Print Story Notebooks.
By blixco (Thu Oct 04, 2007 at 12:16:28 PM EST) (all tags)
I have a stack of paper notebooks, one dating back to 1987.

I've always kept some form of journal.  Normally the contents are random: notes from work, "diary"-type stuff, recipes, ballistic charts for the Remington, wiring diagrams, maps, etc.

The best are the ones that have multi-media: pictures glued in, ink or pencil drawings (all the ones from around the time of my drafting classes in college come off like Chris Ware books), random bits of life.

The one I'm using right now is a Moleskine.  It's the small one (fits in my back pocket) and it was with me on that trip to Boston to meet up with many HuSians way back when.  It disappeared for a while, then showed back up.  It has random writing from people at Jacob Wirth's that night.

The first entries are statements of purpose.  Then a quick entry in 2003 about the coming war, and a whole bunch of notes from security and penetration testing at work.  A few plans for a desk, and a drawing of the midwest from 30,000 feet.  Two different building maps, and a map to Kim's house.

If you were to compare this Moleskine to the notebook that spans the time from when I was 15 'til I was 18, you'd not recognize them as coming from the same person.  Not unusual with the time that has passed, but if you compared my writing here to any of the journals I keep, you'd still have trouble linking the two.  There is some overlap.  My trip back to Las Cruces and El Paso in 2004 for a family reunion was documented here from notes in my notebook.  The words in my Moleskine are much more dire, much more introspective, and not for public consumption, but there's enough in common that you can tell one came from the other.  Key phrasing, that sort of thing.

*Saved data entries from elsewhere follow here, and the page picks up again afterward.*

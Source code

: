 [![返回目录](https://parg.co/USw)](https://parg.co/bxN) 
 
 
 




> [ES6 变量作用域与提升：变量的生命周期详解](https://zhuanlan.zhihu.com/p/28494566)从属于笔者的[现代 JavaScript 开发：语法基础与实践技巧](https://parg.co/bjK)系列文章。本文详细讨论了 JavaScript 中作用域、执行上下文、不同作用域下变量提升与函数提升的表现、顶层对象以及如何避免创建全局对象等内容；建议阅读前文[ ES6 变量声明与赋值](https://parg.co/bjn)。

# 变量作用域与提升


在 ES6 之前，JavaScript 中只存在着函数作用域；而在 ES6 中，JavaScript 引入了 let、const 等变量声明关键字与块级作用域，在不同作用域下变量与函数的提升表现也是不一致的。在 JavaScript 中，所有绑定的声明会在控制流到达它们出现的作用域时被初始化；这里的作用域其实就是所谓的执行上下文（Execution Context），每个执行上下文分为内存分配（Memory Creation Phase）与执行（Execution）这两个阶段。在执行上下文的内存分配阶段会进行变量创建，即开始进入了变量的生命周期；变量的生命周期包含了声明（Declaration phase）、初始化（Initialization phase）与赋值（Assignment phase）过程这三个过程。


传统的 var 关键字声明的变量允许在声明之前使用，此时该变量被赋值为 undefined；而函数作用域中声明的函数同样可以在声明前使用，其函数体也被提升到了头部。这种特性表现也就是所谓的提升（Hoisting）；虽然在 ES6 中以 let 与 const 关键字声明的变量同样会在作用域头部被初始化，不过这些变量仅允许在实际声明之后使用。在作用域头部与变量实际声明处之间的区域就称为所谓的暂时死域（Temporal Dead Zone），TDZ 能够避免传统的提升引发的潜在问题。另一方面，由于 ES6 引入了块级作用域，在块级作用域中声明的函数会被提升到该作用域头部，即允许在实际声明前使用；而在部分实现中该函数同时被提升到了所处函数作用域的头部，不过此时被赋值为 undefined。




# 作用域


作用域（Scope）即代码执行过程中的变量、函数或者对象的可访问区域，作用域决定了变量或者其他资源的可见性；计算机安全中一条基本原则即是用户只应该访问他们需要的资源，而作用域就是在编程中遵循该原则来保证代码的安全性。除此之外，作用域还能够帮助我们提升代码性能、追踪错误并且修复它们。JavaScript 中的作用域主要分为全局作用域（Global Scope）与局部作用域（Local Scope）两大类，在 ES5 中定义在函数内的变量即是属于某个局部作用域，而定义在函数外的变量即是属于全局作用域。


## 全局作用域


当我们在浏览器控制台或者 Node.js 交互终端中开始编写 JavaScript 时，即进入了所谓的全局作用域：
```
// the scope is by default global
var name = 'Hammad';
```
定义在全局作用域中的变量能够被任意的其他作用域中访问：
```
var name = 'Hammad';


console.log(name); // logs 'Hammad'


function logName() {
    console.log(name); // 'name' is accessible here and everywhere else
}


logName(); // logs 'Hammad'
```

I have a thing for maps.  Some sort of cartographer's fetish.  My Moleskine is littered with them, some quite detailed and others crude, shaky from being drawn with one hand on a phone, notebook on the hood of the car. The trip to Cruces yielded maps of the trail I hiked along with sketches of the waypoints I used.

Twenty pages from there, though, is the ballistics for .223 caliber 45 and 55 grain Hornady VMax from 100 to 1000 yards in MoA, and a sketch of the conditions and targets from the defense course.

Then two pages later, a recipe for a beef dish that I still need to make.

Just this bizarre stream of consciousness, a dumping ground for every little thing.  I still have no use for a PDA (despite having a couple of handheld devices) because ink and paper is fast, convenient, and permanent.  If electronics catches up to the speed and convenience that paper has, I may have to replace my notebooks...but not until then.

I wonder what someone would think if they found this thing?  I mean, despite the promise of easy cash (I have a reward of $100 written into the front, along with my address and such), if I found it I'd probably keep it.  It has all these Travis Bikel meets Sergio Aragones moments that make for pretty interesting reading.

< Boston. Saturday. Be there. | BBC White season: 'Rivers of Blood' >
Notebooks. | 32 comments (32 topical, 0 hidden)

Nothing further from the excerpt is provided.